* **WHAT IS NEEDED**:
In the records below, the relevant part opens with the line containing "- [x] Agent saving" and closes with the line containing "<!-- begin auto-generated rules list -->"; print that part exactly and only, without its pictures.

——————————

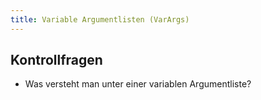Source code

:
 ```yaml
---
title: Variable Argumentlisten (VarArgs)
---
```


## Kontrollfragen
-	Was versteht man unter einer variablen Argumentliste?
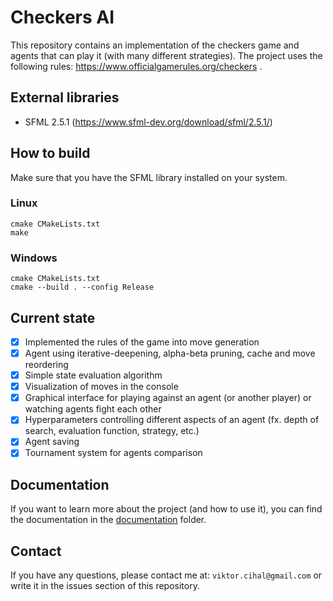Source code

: # Checkers AI
This repository contains an implementation of the checkers game and agents that can play it (with many different strategies).
The project uses the following rules: https://www.officialgamerules.org/checkers .

## External libraries
- SFML 2.5.1 (https://www.sfml-dev.org/download/sfml/2.5.1/)

## How to build
Make sure that you have the SFML library installed on your system.
### Linux
```
cmake CMakeLists.txt
make
```
### Windows
```
cmake CMakeLists.txt
cmake --build . --config Release
```

## Current state
- [x] Implemented the rules of the game into move generation
- [x] Agent using iterative-deepening, alpha-beta pruning, cache and move reordering
- [x] Simple state evaluation algorithm
- [x] Visualization of moves in the console
- [x] Graphical interface for playing against an agent (or another player) or watching agents fight each other
- [x] Hyperparameters controlling different aspects of an agent (fx. depth of search, evaluation function, strategy, etc.)
- [x] Agent saving
- [x] Tournament system for agents comparison

## Documentation
If you want to learn more about the project (and how to use it), you can find the documentation in the [documentation](documentation) folder. 

## Contact
If you have any questions, please contact me at: `viktor.cihal@gmail.com` or write it in the issues section of this repository.
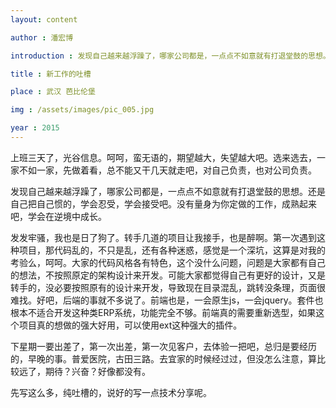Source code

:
 ```yaml
---
layout: content

author : 潘宏博

introduction : 发现自己越来越浮躁了，哪家公司都是，一点点不如意就有打退堂鼓的思想。

title : 新工作的吐槽

place : 武汉 芭比伦堡

img : /assets/images/pic_005.jpg

year : 2015
---
```


上班三天了，光谷信息。呵呵，蛮无语的，期望越大，失望越大吧。选来选去，一家不如一家，先做着看，总不能又干几天就走吧，对自己负责，也对公司负责。      
   
发现自己越来越浮躁了，哪家公司都是，一点点不如意就有打退堂鼓的思想。还是自己把自己惯的，学会忍受，学会接受吧。没有量身为你定做的工作，成熟起来吧，学会在逆境中成长。         

发发牢骚，我也是日了狗了。转手几道的项目让我接手，也是醉啊。第一次遇到这种项目，那代码乱的，不只是乱，还有各种迷惑，感觉是一个深坑，这算是对我的考验么，呵呵。大家的代码风格各有特色，这个没什么问题，问题是大家都有自己的想法，不按照原定的架构设计来开发。可能大家都觉得自己有更好的设计，又是转手的，没必要按照原有的设计来开发，导致现在目录混乱，跳转没条理，页面很难找。好吧，后端的事就不多说了。前端也是，一会原生js，一会jquery。套件也根本不适合开发这种类ERP系统，功能完全不够。前端真的需要重新选型，如果这个项目真的想做的强大好用，可以使用ext这种强大的插件。    

下星期一要出差了，第一次出差，第一次见客户，去体验一把吧，总归是要经历的，早晚的事。普爱医院，古田三路。去宜家的时候经过过，但没怎么注意，算比较远了，期待？兴奋？好像都没有。     

先写这么多，纯吐槽的，说好的写一点技术分享呢。


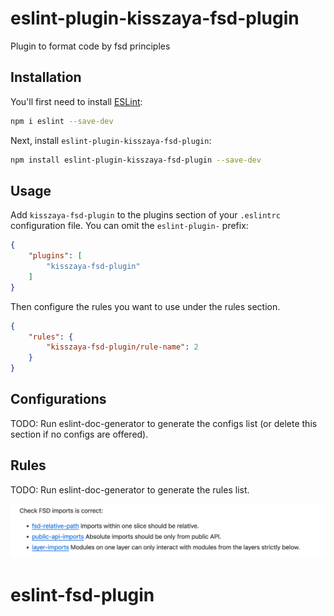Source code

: # eslint-plugin-kisszaya-fsd-plugin

Plugin to format code by fsd principles

## Installation

You'll first need to install [ESLint](https://eslint.org/):

```sh
npm i eslint --save-dev
```

Next, install `eslint-plugin-kisszaya-fsd-plugin`:

```sh
npm install eslint-plugin-kisszaya-fsd-plugin --save-dev
```

## Usage

Add `kisszaya-fsd-plugin` to the plugins section of your `.eslintrc` configuration file. You can omit the `eslint-plugin-` prefix:

```json
{
    "plugins": [
        "kisszaya-fsd-plugin"
    ]
}
```


Then configure the rules you want to use under the rules section.

```json
{
    "rules": {
        "kisszaya-fsd-plugin/rule-name": 2
    }
}
```



## Configurations

<!-- begin auto-generated configs list -->
TODO: Run eslint-doc-generator to generate the configs list (or delete this section if no configs are offered).
<!-- end auto-generated configs list -->



## Rules

<!-- begin auto-generated rules list -->
TODO: Run eslint-doc-generator to generate the rules list.
<!-- end auto-generated rules list -->


![img.png](img.png)
# eslint-fsd-plugin
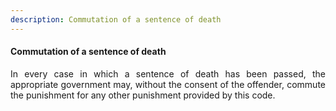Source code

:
 ```yaml
---
description: Commutation of a sentence of death
---
```


#### Commutation of a sentence of death
<div style="text-align: justify">

In every case in which a sentence of death has been passed, the appropriate government may, without the consent of the offender, commute the punishment for any other punishment provided by this code.

</div>

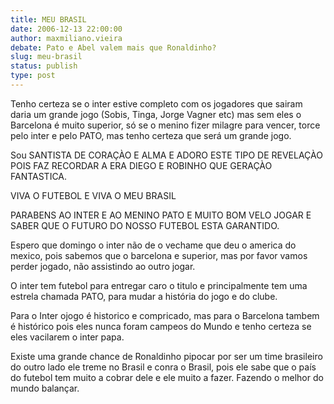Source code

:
 ```yaml
---
title: MEU BRASIL
date: 2006-12-13 22:00:00
author: maxmiliano.vieira
debate: Pato e Abel valem mais que Ronaldinho?
slug: meu-brasil
status: publish 
type: post
---
```


Tenho certeza se o inter estive completo com os jogadores que sairam daria um grande jogo (Sobis, Tinga, Jorge Vagner etc) mas sem eles o Barcelona é muito superior, só se o menino fizer milagre para vencer, torce pelo inter e pelo PATO, mas tenho certeza que será um grande jogo.  

Sou SANTISTA DE CORAÇÀO E ALMA E ADORO ESTE TIPO DE REVELAÇÀO POIS FAZ RECORDAR A ERA DIEGO E ROBINHO QUE GERAÇÀO FANTASTICA.  

VIVA O FUTEBOL E VIVA O MEU BRASIL  

PARABENS AO INTER E AO MENINO PATO E MUITO BOM VELO JOGAR E SABER QUE O FUTURO DO NOSSO FUTEBOL ESTA GARANTIDO.  

Espero que domingo o inter não de o vechame que deu o america do mexico, pois sabemos que o barcelona e superior, mas por favor vamos perder jogado, não assistindo ao outro jogar.  

O inter tem futebol para entregar caro o titulo e principalmente tem uma estrela chamada PATO, para mudar a história do jogo e do clube.  

Para o Inter ojogo é historico e compricado, mas para o Barcelona tambem é histórico pois eles nunca foram campeos do Mundo e tenho certeza se eles vacilarem o inter papa.  

Existe uma grande chance de Ronaldinho pipocar por ser um time brasileiro do outro lado ele treme no Brasil e conra o Brasil, pois ele sabe que o país do futebol tem muito a cobrar dele e ele muito a fazer. Fazendo o melhor do mundo balançar.
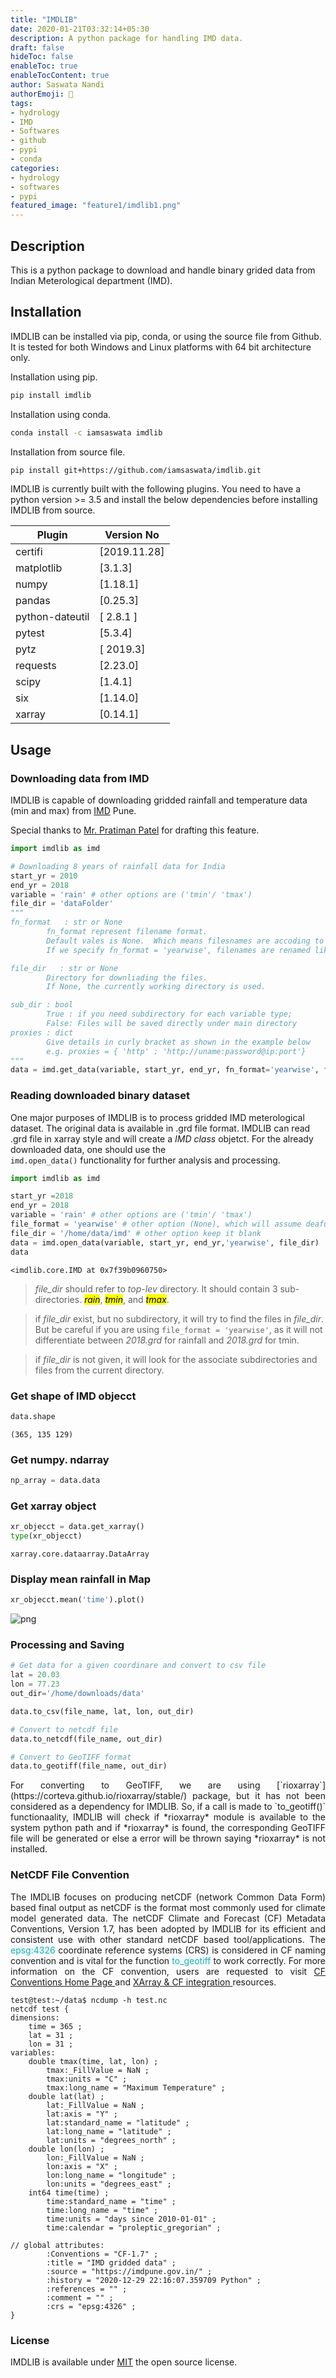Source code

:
 ```yaml
---
title: "IMDLIB"
date: 2020-01-21T03:32:14+05:30
description: A python package for handling IMD data.
draft: false
hideToc: false
enableToc: true
enableTocContent: true
author: Saswata Nandi
authorEmoji: 🤖
tags:
- hydrology
- IMD
- Softwares
- github
- pypi
- conda
categories:
- hydrology
- softwares
- pypi
featured_image: "feature1/imdlib1.png"
---
```


## Description

This is a python package to download and handle binary grided data from Indian Meterological department (IMD).

## Installation

IMDLIB can be installed via pip, conda, or using the source file from Github. It is tested for both Windows and Linux platforms with 64 bit architecture only.

Installation using pip.
``` bash
pip install imdlib
```

Installation using conda.
``` bash
conda install -c iamsaswata imdlib
```
Installation from source file.

``` bash
pip install git+https://github.com/iamsaswata/imdlib.git
```
IMDLIB is currently built with the following plugins. You need to have a python version >= 3.5 and install the below dependencies before installing IMDLIB from source.

| Plugin | Version No|
| ------ | ------ |
| certifi | [2019.11.28] |
| matplotlib | [3.1.3] |
| numpy | [1.18.1] |
| pandas | [0.25.3] |
| python-dateutil | [ 2.8.1 ] |
| pytest | [5.3.4] |
| pytz | [ 2019.3] |
| requests | [2.23.0] |
| scipy | [1.4.1] |
| six | [1.14.0] |
| xarray | [0.14.1] |

## Usage

### Downloading data from IMD

IMDLIB is capable of downloading gridded rainfall and temperature data (min and max) from [IMD](http://www.imdpune.gov.in/) Pune.

Special thanks to [Mr. Pratiman Patel](https://scholar.google.co.in/citations?user=u4ZxPmIAAAAJ&hl=en) for drafting this feature.


``` python
import imdlib as imd

# Downloading 8 years of rainfall data for India
start_yr = 2010
end_yr = 2018
variable = 'rain' # other options are ('tmin'/ 'tmax')
file_dir = 'dataFolder'
"""
fn_format   : str or None
        fn_format represent filename format. 
        Default vales is None.  Which means filesnames are accoding to the IMD naming convention
        If we specify fn_format = 'yearwise', filenames are renamed like <year.grd>

file_dir   : str or None
        Directory for downliading the files.
        If None, the currently working directory is used.

sub_dir : bool
		True : if you need subdirectory for each variable type;
        False: Files will be saved directly under main directory
proxies : dict
        Give details in curly bracket as shown in the example below
        e.g. proxies = { 'http' : 'http://uname:password@ip:port'}
"""
data = imd.get_data(variable, start_yr, end_yr, fn_format='yearwise', file_dir=file_dir)
```

### Reading downloaded binary dataset

One major purposes of IMDLIB is to process gridded IMD meterological dataset. The original data is available in .grd file format. IMDLIB can read .grd file in xarray style and will create a *IMD class* objetct. For the already downloaded data, one should use the <code> imd.open_data()</code> functionality for further analysis and processing.


``` python
import imdlib as imd

start_yr =2018
end_yr = 2018
variable = 'rain' # other options are ('tmin'/ 'tmax')
file_format = 'yearwise' # other option (None), which will assume deafult imd naming convention
file_dir = '/home/data/imd' # other option keep it blank
data = imd.open_data(variable, start_yr, end_yr,'yearwise', file_dir)
data
```
    <imdlib.core.IMD at 0x7f39b0960750>

> *file_dir* should refer to *top-lev* directory. It should contain 3 sub-directories. <mark>*rain*</mark>, <mark>*tmin*</mark>, and <mark>*tmax*</mark>.

> if *file_dir* exist, but no subdirectory, it will try to find the files in *file_dir*. But be careful if you are using `file_format = 'yearwise'`, as it will not differentiate between *2018.grd* for rainfall and *2018.grd* for tmin.

> if *file_dir* is not given, it will look for the associate subdirectories and files from the current directory.

### Get shape of IMD objecct
```python
data.shape
```
    (365, 135 129)

### Get numpy. ndarray

```python
np_array = data.data
```


### Get xarray object


```python
xr_objecct = data.get_xarray()
type(xr_objecct)
```
    xarray.core.dataarray.DataArray

### Display mean rainfall in Map

```python
xr_objecct.mean('time').plot()
```
![png](/softwares/imdlib1.png)


### Processing and Saving

```python
# Get data for a given coordinare and convert to csv file
lat = 20.03
lon = 77.23
out_dir='/home/downloads/data'

data.to_csv(file_name, lat, lon, out_dir)

# Convert to netcdf file
data.to_netcdf(file_name, out_dir)

# Convert to GeoTIFF format
data.to_geotiff(file_name, out_dir)

```

<div style="text-align: justify"> For converting to GeoTIFF, we are using [`rioxarray`](https://corteva.github.io/rioxarray/stable/) package, but it has not been considered as a dependency for IMDLIB. So, if a call is made to `to_geotiff()` functionaality, IMDLIB will check if *rioxarray* module is available to the system python path and if *rioxarray* is found, the corresponding GeoTIFF file will be generated or else a error will be thrown saying *rioxarray* is not installed. </div>


### NetCDF File Convention

<div style="text-align: justify"> The IMDLIB focuses on producing netCDF (network Common Data Form) based final output as netCDF is the format most commonly used for climate model generated data. The netCDF Climate and Forecast (CF) Metadata Conventions, Version 1.7, has been adopted by IMDLIB for its efficient and consistent use with other standard netCDF based tool/applications. The <span style="background-color:AliceBlue;color:LightSeaGreen">epsg:4326</span> coordinate reference systems (CRS) is considered in CF naming convention and is vital for the function <span style="background-color:AliceBlue;color:LightSeaGreen">to_geotiff</span> to work correctly. For more information on the CF convention, users are requested to visit <span><a href="https://cfconventions.org">CF Conventions Home Page </a></span> and <span><a href="https://unidata.github.io/python-training/workshop/XArray/xarray-and-cf">XArray & CF integration </a></span> resources.</div>

```shell
test@test:~/data$ ncdump -h test.nc 
netcdf test {
dimensions:
	time = 365 ;
	lat = 31 ;
	lon = 31 ;
variables:
	double tmax(time, lat, lon) ;
		tmax:_FillValue = NaN ;
		tmax:units = "C" ;
		tmax:long_name = "Maximum Temperature" ;
	double lat(lat) ;
		lat:_FillValue = NaN ;
		lat:axis = "Y" ;
		lat:standard_name = "latitude" ;
		lat:long_name = "latitude" ;
		lat:units = "degrees_north" ;
	double lon(lon) ;
		lon:_FillValue = NaN ;
		lon:axis = "X" ;
		lon:long_name = "longitude" ;
		lon:units = "degrees_east" ;
	int64 time(time) ;
		time:standard_name = "time" ;
		time:long_name = "time" ;
		time:units = "days since 2010-01-01" ;
		time:calendar = "proleptic_gregorian" ;

// global attributes:
		:Conventions = "CF-1.7" ;
		:title = "IMD gridded data" ;
		:source = "https://imdpune.gov.in/" ;
		:history = "2020-12-29 22:16:07.359709 Python" ;
		:references = "" ;
		:comment = "" ;
		:crs = "epsg:4326" ;
}
```


### License

IMDLIB is available under [MIT](https://opensource.org/licenses/MIT) the open source license.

——————————

* **EXERCISE OUTPUT**:
- [x] Agent saving
- [x] Tournament system for agents comparison

## Documentation
If you want to learn more about the project (and how to use it), you can find the documentation in the [documentation](documentation) folder. 

## Contact
If you have any questions, please contact me at: `viktor.cihal@gmail.com` or write it in the issues section of this repository.
Source code

:
 ```yaml
---
layout: content

author : 潘宏博

introduction : 发现自己越来越浮躁了，哪家公司都是，一点点不如意就有打退堂鼓的思想。

title : 新工作的吐槽

place : 武汉 芭比伦堡

img : /assets/images/pic_005.jpg

year : 2015
---
```


上班三天了，光谷信息。呵呵，蛮无语的，期望越大，失望越大吧。选来选去，一家不如一家，先做着看，总不能又干几天就走吧，对自己负责，也对公司负责。      
   
发现自己越来越浮躁了，哪家公司都是，一点点不如意就有打退堂鼓的思想。还是自己把自己惯的，学会忍受，学会接受吧。没有量身为你定做的工作，成熟起来吧，学会在逆境中成长。         

发发牢骚，我也是日了狗了。转手几道的项目让我接手，也是醉啊。第一次遇到这种项目，那代码乱的，不只是乱，还有各种迷惑，感觉是一个深坑，这算是对我的考验么，呵呵。大家的代码风格各有特色，这个没什么问题，问题是大家都有自己的想法，不按照原定的架构设计来开发。可能大家都觉得自己有更好的设计，又是转手的，没必要按照原有的设计来开发，导致现在目录混乱，跳转没条理，页面很难找。好吧，后端的事就不多说了。前端也是，一会原生js，一会jquery。套件也根本不适合开发这种类ERP系统，功能完全不够。前端真的需要重新选型，如果这个项目真的想做的强大好用，可以使用ext这种强大的插件。    

下星期一要出差了，第一次出差，第一次见客户，去体验一把吧，总归是要经历的，早晚的事。普爱医院，古田三路。去宜家的时候经过过，但没怎么注意，算比较远了，期待？兴奋？好像都没有。     

先写这么多，纯吐槽的，说好的写一点技术分享呢。


Source code

: # eslint-plugin-kisszaya-fsd-plugin

Plugin to format code by fsd principles

## Installation

You'll first need to install [ESLint](https://eslint.org/):

```sh
npm i eslint --save-dev
```

Next, install `eslint-plugin-kisszaya-fsd-plugin`:

```sh
npm install eslint-plugin-kisszaya-fsd-plugin --save-dev
```

## Usage

Add `kisszaya-fsd-plugin` to the plugins section of your `.eslintrc` configuration file. You can omit the `eslint-plugin-` prefix:

```json
{
    "plugins": [
        "kisszaya-fsd-plugin"
    ]
}
```


Then configure the rules you want to use under the rules section.

```json
{
    "rules": {
        "kisszaya-fsd-plugin/rule-name": 2
    }
}
```



## Configurations

<!-- begin auto-generated configs list -->
TODO: Run eslint-doc-generator to generate the configs list (or delete this section if no configs are offered).
<!-- end auto-generated configs list -->



## Rules

<!-- begin auto-generated rules list -->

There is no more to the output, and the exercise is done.